David Copperfield is one of Dickens' autobiographical novels. (Great Expectations is the other.) It follows David's life from birth through the beginning of his second marriage. Cruelly treated by a stepfather, he's sent to fend for himself in a factory after his mother dies and his adventures carry on from there. Side plots include the absorbing story of "Little Em'ly," the misfortunes of the Micawber family, and the machinations of Uriah Heep, one of the great villains of history. The one theme that is repeated in almost every storyline is foolish marriages. David, his mother, his aunt Betsey Trotwood, and "Little Em'ly" (in a sense--she didn't actually marry) all fall victim to marrying out of impulsive passion. Another character, Aimee Strong, is diverted from marrying her first sweetheart, although he causes her misery for a long time after her marriage to a sensible older man. Dickens' own marriage was unhappy.

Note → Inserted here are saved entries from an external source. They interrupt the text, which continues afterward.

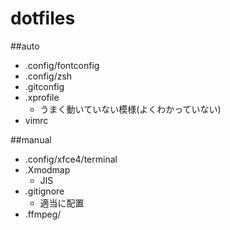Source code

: dotfiles
===

##auto
* .config/fontconfig
* .config/zsh
* .gitconfig
* .xprofile
	* うまく動いていない模様(よくわかっていない)
* vimrc

##manual
* .config/xfce4/terminal
* .Xmodmap
	* JIS
* .gitignore
	* 適当に配置
* .ffmpeg/

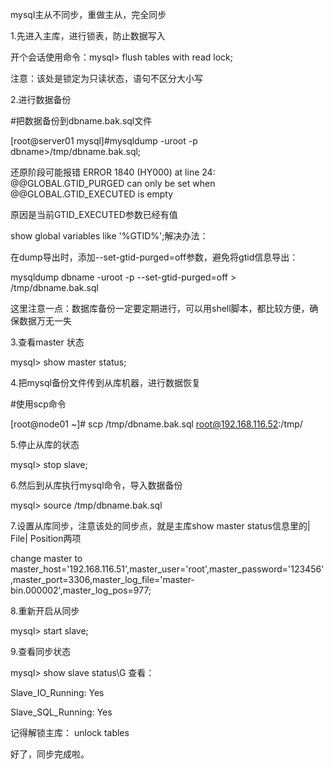 mysql主从不同步，重做主从，完全同步

 1.先进入主库，进行锁表，防止数据写入 

开个会话使用命令：mysql> flush tables with read lock;

 注意：该处是锁定为只读状态，语句不区分大小写 

 2.进行数据备份  

\#把数据备份到dbname.bak.sql文件

[root@server01 mysql]#mysqldump -uroot -p dbname>/tmp/dbname.bak.sql;

还原阶段可能报错 ERROR 1840 (HY000) at line 24: @@GLOBAL.GTID_PURGED can only be set when @@GLOBAL.GTID_EXECUTED is empty

原因是当前GTID_EXECUTED参数已经有值

show global variables like '%GTID%';解决办法：

在dump导出时，添加--set-gtid-purged=off参数，避免将gtid信息导出：

 mysqldump dbname -uroot -p --set-gtid-purged=off > /tmp/dbname.bak.sql

这里注意一点：数据库备份一定要定期进行，可以用shell脚本，都比较方便，确保数据万无一失

 3.查看master 状态 

 mysql> show master status; 

 4.把mysql备份文件传到从库机器，进行数据恢复 

\#使用scp命令

[root@node01 ~]# scp /tmp/dbname.bak.sql root@192.168.116.52:/tmp/

5.停止从库的状态

mysql> stop slave;

6.然后到从库执行mysql命令，导入数据备份

mysql> source /tmp/dbname.bak.sql

7.设置从库同步，注意该处的同步点，就是主库show master status信息里的| File| Position两项

change master to master_host='192.168.116.51',master_user='root',master_password='123456',master_port=3306,master_log_file='master-bin.000002',master_log_pos=977;

8.重新开启从同步

mysql> start slave;

9.查看同步状态

mysql> show slave status\G  查看：

Slave_IO_Running: Yes

Slave_SQL_Running: Yes

记得解锁主库： unlock tables 

好了，同步完成啦。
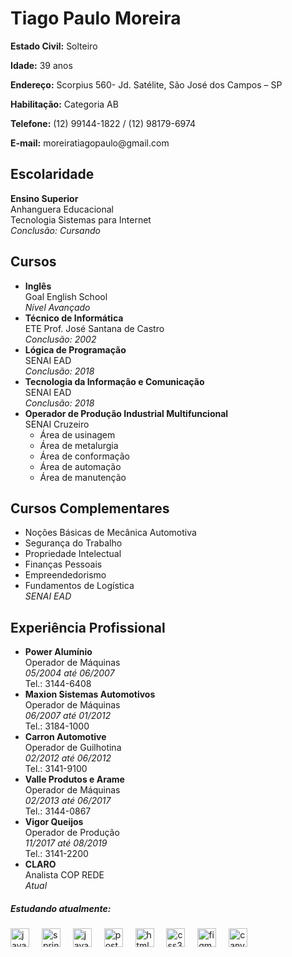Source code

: <!DOCTYPE html>
<html lang="pt-BR">
<head>
    <meta charset="UTF-8">
    <meta name="viewport" content="width=device-width, initial-scale=1.0">
</head>
<body>
   <h1>Tiago Paulo Moreira</h1>
    <p><strong>Estado Civil:</strong> Solteiro</p>
    <p><strong>Idade:</strong> 39 anos</p>
    <p><strong>Endereço:</strong> Scorpius 560- Jd. Satélite, São José dos Campos – SP</p>
    <p><strong>Habilitação:</strong> Categoria AB</p>
    <p><strong>Telefone:</strong> (12) 99144-1822 / (12) 98179-6974</p>
    <p><strong>E-mail:</strong> moreiratiagopaulo@gmail.com</p>

   <h2>Escolaridade</h2>
    <p><strong>Ensino Superior</strong><br>
    Anhanguera Educacional<br>
    Tecnologia Sistemas para Internet<br>
    <em>Conclusão: Cursando</em></p>

   <h2>Cursos</h2>
    <ul>
        <li><strong>Inglês</strong><br>
        Goal English School<br>
        <em>Nível Avançado</em></li>
        <li><strong>Técnico de Informática</strong><br>
        ETE Prof. José Santana de Castro<br>
        <em>Conclusão: 2002</em></li>
        <li><strong>Lógica de Programação</strong><br>
        SENAI EAD<br>
        <em>Conclusão: 2018</em></li>
        <li><strong>Tecnologia da Informação e Comunicação</strong><br>
        SENAI EAD<br>
        <em>Conclusão: 2018</em></li>
        <li><strong>Operador de Produção Industrial Multifuncional</strong><br>
        SENAI Cruzeiro<br>
        <ul>
            <li>Área de usinagem</li>
            <li>Área de metalurgia</li>
            <li>Área de conformação</li>
            <li>Área de automação</li>
            <li>Área de manutenção</li>
        </ul>
        </li>
    </ul>

  <h2>Cursos Complementares</h2>
    <ul>
        <li>Noções Básicas de Mecânica Automotiva</li>
        <li>Segurança do Trabalho</li>
        <li>Propriedade Intelectual</li>
        <li>Finanças Pessoais</li>
        <li>Empreendedorismo</li>
        <li>Fundamentos de Logística<br>
        <em>SENAI EAD</em></li>
    </ul>

  <h2>Experiência Profissional</h2>
    <ul>
        <li><strong>Power Alumínio</strong><br>
        Operador de Máquinas<br>
        <em>05/2004 até 06/2007</em><br>
        Tel.: 3144-6408</li>
        <li><strong>Maxion Sistemas Automotivos</strong><br>
        Operador de Máquinas<br>
        <em>06/2007 até 01/2012</em><br>
        Tel.: 3184-1000</li>
        <li><strong>Carron Automotive</strong><br>
        Operador de Guilhotina<br>
        <em>02/2012 até 06/2012</em><br>
        Tel.: 3141-9100</li>
        <li><strong>Valle Produtos e Arame</strong><br>
        Operador de Máquinas<br>
        <em>02/2013 até 06/2017</em><br>
        Tel.: 3144-0867</li>
         <li><strong>Vigor Queijos</strong><br>
        Operador de Produção<br>
        <em>11/2017 até 08/2019</em><br>
        Tel.: 3141-2200</li>
       <li><strong>CLARO </strong><br>
        Analista COP REDE<br>
        <em>Atual</em><br>
    </ul>
    <h5 align="left">Estudando atualmente:</h5>

###

<div align="left">
  <img src="https://skillicons.dev/icons?i=java" height="30" alt="java logo"  />
  <img width="12" />
  <img src="https://skillicons.dev/icons?i=spring" height="30" alt="spring logo"  />
  <img width="12" />
  <img src="https://skillicons.dev/icons?i=js" height="30" alt="javascript logo"  />
  <img width="12" />
  <img src="https://cdn.jsdelivr.net/gh/devicons/devicon/icons/postgresql/postgresql-original.svg" height="30" alt="postgresql logo"  />
  <img width="12" />
  <img src="https://skillicons.dev/icons?i=html" height="30" alt="html5 logo"  />
  <img width="12" />
  <img src="https://skillicons.dev/icons?i=css" height="30" alt="css3 logo"  />
  <img width="12" />
  <img src="https://skillicons.dev/icons?i=figma" height="30" alt="figma logo"  />
  <img width="12" />
  <img src="https://cdn.simpleicons.org/canva/00C4CC" height="30" alt="canva logo"  />
</div>

</body>
</html>
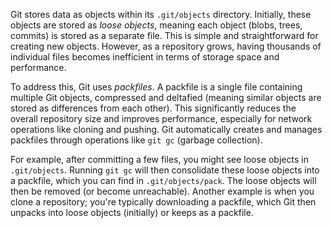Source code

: Git stores data as objects within its `.git/objects` directory. Initially, these objects are stored as _loose objects_, meaning each object (blobs, trees, commits) is stored as a separate file. This is simple and straightforward for creating new objects. However, as a repository grows, having thousands of individual files becomes inefficient in terms of storage space and performance.

To address this, Git uses _packfiles_. A packfile is a single file containing multiple Git objects, compressed and deltafied (meaning similar objects are stored as differences from each other). This significantly reduces the overall repository size and improves performance, especially for network operations like cloning and pushing. Git automatically creates and manages packfiles through operations like `git gc` (garbage collection).

For example, after committing a few files, you might see loose objects in `.git/objects`. Running `git gc` will then consolidate these loose objects into a packfile, which you can find in `.git/objects/pack`. The loose objects will then be removed (or become unreachable). Another example is when you clone a repository; you're typically downloading a packfile, which Git then unpacks into loose objects (initially) or keeps as a packfile.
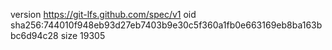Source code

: version https://git-lfs.github.com/spec/v1
oid sha256:744010f948eb93d27eb7403b9e30c5f360a1fb0e663169eb8ba163bbc6d94c28
size 19305
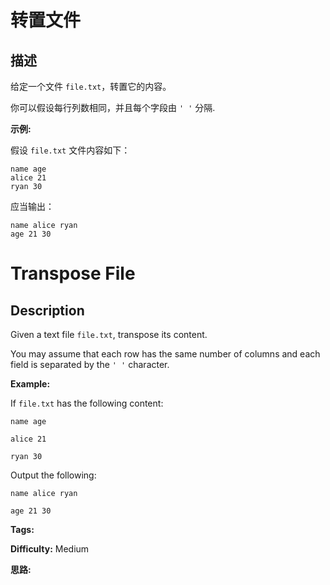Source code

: # 转置文件

## 描述

给定一个文件 `file.txt`，转置它的内容。

你可以假设每行列数相同，并且每个字段由 `' '` 分隔.

**示例:**

假设 `file.txt` 文件内容如下：

    
    
    name age
    alice 21
    ryan 30
    

应当输出：

    
    
    name alice ryan
    age 21 30
    



# Transpose File

## Description



Given a text file `file.txt`, transpose its content.

You may assume that each row has the same number of columns and each field is separated by the `' '` character.

**Example:**

If `file.txt` has the following content:

    
    
    name age
    alice 21
    ryan 30
    

Output the following:

    
    
    name alice ryan
    age 21 30
    




**Tags:** 

**Difficulty:** Medium

**思路:**

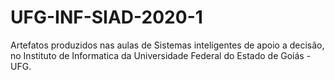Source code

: # UFG-INF-SIAD-2020-1
Artefatos produzidos nas aulas de Sistemas inteligentes de apoio a decisão, no Instituto de Informatica da Universidade Federal do Estado de Goiás - UFG.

He was young when he wrote David Copperfield, but he must have already been bitterly regretting his choice.
|I believe this is one of the illustrations from the original edition. |
It depicts David and Dora's domestic unhappiness.
There's also a fantastic movie starring the great Maggie Smith, and Daniel Radcliffe in his pre-Harry Potter days who plays David Copperfield as a child. Nicholas Lyndhurst, who plays Uriah Heep is perfect. I highly recommend it.